* _Directions_
If a line of the data below holds the word "Object", list it.

[Opening Information supplied section]

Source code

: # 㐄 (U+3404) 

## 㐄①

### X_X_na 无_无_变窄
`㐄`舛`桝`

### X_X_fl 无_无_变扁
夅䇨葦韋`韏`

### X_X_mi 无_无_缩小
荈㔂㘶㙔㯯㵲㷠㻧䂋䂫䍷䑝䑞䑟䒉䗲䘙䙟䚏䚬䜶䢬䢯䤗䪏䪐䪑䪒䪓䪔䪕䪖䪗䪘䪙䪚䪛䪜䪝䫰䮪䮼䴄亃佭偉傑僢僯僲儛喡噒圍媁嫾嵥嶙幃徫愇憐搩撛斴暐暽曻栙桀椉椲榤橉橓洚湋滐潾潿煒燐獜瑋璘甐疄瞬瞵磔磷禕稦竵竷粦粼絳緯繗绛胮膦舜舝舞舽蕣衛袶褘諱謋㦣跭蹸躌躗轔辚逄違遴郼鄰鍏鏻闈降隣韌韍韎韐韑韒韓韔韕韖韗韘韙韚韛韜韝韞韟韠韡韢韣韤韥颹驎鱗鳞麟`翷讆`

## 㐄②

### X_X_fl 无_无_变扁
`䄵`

[Closing Information supplied section]
[Opening Information supplied section]

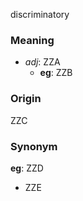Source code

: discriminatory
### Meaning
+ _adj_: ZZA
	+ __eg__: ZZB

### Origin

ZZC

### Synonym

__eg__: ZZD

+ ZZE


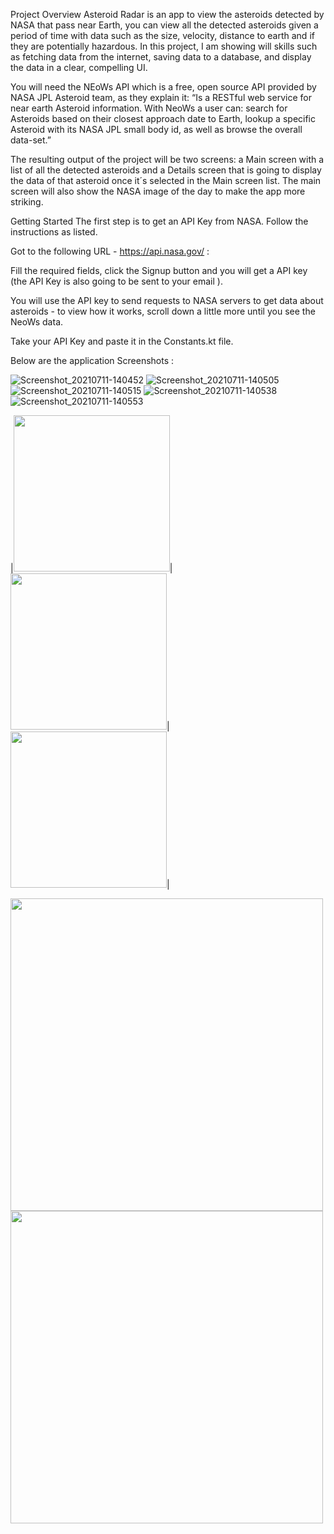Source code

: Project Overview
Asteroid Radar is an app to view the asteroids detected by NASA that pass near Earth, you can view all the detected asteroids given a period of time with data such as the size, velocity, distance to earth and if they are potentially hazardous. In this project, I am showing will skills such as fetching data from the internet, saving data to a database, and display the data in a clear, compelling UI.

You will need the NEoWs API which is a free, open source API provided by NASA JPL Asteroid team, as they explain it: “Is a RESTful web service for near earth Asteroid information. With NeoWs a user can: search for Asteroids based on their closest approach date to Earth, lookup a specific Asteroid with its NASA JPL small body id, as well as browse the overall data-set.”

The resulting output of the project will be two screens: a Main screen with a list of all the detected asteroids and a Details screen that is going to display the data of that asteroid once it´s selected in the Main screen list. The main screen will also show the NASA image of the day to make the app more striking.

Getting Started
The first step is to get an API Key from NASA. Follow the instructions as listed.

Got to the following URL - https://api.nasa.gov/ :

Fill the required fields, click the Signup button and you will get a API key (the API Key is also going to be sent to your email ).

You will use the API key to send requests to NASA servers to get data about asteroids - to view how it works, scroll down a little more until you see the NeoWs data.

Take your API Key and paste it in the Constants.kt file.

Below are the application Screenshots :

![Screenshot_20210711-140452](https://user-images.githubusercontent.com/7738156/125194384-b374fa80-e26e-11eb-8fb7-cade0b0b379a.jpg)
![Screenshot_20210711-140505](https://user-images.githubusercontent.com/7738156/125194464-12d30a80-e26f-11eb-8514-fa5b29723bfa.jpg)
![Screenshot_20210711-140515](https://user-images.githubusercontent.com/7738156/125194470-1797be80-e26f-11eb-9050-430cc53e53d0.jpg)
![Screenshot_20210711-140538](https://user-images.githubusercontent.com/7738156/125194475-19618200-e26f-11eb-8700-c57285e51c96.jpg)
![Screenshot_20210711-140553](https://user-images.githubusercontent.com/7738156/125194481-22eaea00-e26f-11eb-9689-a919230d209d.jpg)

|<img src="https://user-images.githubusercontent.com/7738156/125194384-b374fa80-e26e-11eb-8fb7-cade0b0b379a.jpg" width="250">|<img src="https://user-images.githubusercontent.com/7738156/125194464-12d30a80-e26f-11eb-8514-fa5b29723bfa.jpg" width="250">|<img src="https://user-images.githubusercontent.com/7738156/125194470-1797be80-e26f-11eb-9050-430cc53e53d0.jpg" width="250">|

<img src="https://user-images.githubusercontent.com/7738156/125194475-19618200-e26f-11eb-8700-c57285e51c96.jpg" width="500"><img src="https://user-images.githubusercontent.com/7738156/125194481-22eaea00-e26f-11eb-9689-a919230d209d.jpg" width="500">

[Closing Information supplied section]
[Opening Information supplied section]

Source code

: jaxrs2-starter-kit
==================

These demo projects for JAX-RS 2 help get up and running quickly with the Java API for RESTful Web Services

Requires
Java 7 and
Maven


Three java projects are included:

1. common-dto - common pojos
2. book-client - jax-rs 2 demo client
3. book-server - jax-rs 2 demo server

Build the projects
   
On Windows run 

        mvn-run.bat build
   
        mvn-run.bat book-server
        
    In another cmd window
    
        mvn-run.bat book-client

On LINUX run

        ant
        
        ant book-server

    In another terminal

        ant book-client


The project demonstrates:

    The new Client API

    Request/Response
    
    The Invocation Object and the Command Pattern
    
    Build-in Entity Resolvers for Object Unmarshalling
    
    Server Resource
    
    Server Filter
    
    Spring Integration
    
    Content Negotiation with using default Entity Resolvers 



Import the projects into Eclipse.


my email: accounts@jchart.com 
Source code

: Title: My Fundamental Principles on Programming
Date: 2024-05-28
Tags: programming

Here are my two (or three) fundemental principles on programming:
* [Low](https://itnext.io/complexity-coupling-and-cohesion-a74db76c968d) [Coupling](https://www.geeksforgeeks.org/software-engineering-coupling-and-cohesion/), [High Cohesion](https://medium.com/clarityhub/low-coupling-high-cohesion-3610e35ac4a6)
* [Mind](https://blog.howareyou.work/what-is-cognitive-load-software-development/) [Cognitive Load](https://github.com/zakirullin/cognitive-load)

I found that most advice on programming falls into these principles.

[Closing Information supplied section]

* _Worked solution_
    The Invocation Object and the Command Pattern
    Build-in Entity Resolvers for Object Unmarshalling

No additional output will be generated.